━━━ MATERIALS PROVIDED

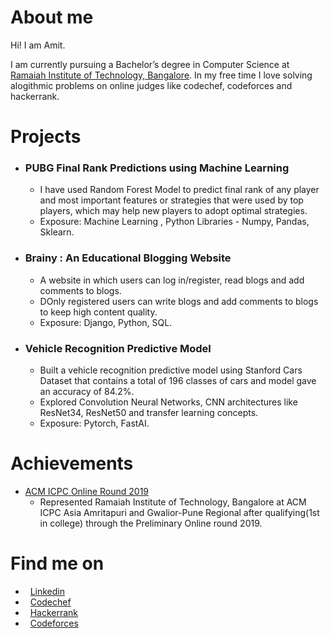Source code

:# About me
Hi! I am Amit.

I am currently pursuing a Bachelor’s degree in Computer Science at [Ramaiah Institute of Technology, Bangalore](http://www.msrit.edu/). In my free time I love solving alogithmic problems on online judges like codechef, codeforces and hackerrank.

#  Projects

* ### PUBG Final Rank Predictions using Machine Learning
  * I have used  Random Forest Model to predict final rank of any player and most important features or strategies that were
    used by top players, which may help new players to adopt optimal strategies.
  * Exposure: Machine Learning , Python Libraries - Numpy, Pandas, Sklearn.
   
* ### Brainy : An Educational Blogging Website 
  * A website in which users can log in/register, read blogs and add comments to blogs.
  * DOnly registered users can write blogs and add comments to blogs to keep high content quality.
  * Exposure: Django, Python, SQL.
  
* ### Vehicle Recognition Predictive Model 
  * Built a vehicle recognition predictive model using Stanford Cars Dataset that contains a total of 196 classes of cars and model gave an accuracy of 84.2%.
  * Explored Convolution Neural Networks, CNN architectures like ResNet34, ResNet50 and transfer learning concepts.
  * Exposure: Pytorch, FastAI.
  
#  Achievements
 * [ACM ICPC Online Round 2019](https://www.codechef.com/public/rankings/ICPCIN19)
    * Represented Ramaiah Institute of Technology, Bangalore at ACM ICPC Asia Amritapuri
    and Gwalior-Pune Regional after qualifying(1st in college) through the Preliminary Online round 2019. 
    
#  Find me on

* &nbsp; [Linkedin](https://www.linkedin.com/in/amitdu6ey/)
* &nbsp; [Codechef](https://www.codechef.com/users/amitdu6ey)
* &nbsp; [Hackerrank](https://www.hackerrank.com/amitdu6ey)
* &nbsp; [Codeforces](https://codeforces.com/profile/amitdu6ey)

━━━━━━
━━━ MATERIALS PROVIDED

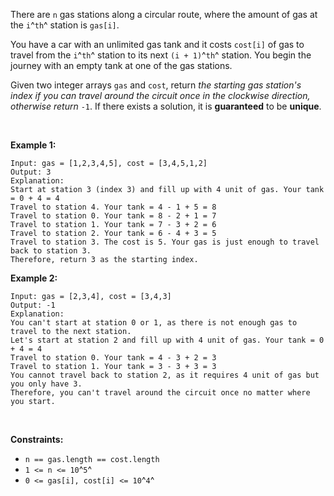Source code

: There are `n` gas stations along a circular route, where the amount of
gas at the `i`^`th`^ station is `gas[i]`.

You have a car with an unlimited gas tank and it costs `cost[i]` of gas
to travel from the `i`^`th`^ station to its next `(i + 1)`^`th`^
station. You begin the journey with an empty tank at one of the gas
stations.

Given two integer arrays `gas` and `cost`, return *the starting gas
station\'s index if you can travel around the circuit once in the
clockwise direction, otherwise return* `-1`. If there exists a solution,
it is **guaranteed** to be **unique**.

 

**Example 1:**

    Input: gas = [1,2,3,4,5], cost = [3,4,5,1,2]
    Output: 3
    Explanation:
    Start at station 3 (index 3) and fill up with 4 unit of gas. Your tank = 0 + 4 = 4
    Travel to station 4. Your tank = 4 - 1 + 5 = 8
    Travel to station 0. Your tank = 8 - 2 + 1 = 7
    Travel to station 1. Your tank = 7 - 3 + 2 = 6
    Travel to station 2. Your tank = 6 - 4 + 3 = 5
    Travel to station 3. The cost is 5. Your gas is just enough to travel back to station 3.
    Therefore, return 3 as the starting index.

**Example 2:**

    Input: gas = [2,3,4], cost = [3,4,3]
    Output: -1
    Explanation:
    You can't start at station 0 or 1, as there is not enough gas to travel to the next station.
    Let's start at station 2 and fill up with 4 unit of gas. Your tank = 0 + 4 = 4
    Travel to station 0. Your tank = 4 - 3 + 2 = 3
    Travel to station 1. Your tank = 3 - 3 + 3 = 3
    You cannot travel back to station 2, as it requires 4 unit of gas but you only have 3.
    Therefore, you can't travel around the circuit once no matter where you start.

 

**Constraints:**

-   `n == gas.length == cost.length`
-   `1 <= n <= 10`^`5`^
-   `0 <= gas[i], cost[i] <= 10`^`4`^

━━━━━━

» **TASK TO COMPLETE**
In the data above, find the line that contains "Travel to station 3." and the line that contains "<= gas[i], cost[i]". Repeat exactly those lines and every line between them, and only those.

» **EXERCISE RESPONSE**
    Travel to station 3. The cost is 5. Your gas is just enough to travel back to station 3.
    Therefore, return 3 as the starting index.

**Example 2:**

    Input: gas = [2,3,4], cost = [3,4,3]
    Output: -1
    Explanation:
    You can't start at station 0 or 1, as there is not enough gas to travel to the next station.
    Let's start at station 2 and fill up with 4 unit of gas. Your tank = 0 + 4 = 4
    Travel to station 0. Your tank = 4 - 3 + 2 = 3
    Travel to station 1. Your tank = 3 - 3 + 3 = 3
    You cannot travel back to station 2, as it requires 4 unit of gas but you only have 3.
    Therefore, you can't travel around the circuit once no matter where you start.

 

**Constraints:**

-   `n == gas.length == cost.length`
-   `1 <= n <= 10`^`5`^
-   `0 <= gas[i], cost[i] <= 10`^`4`^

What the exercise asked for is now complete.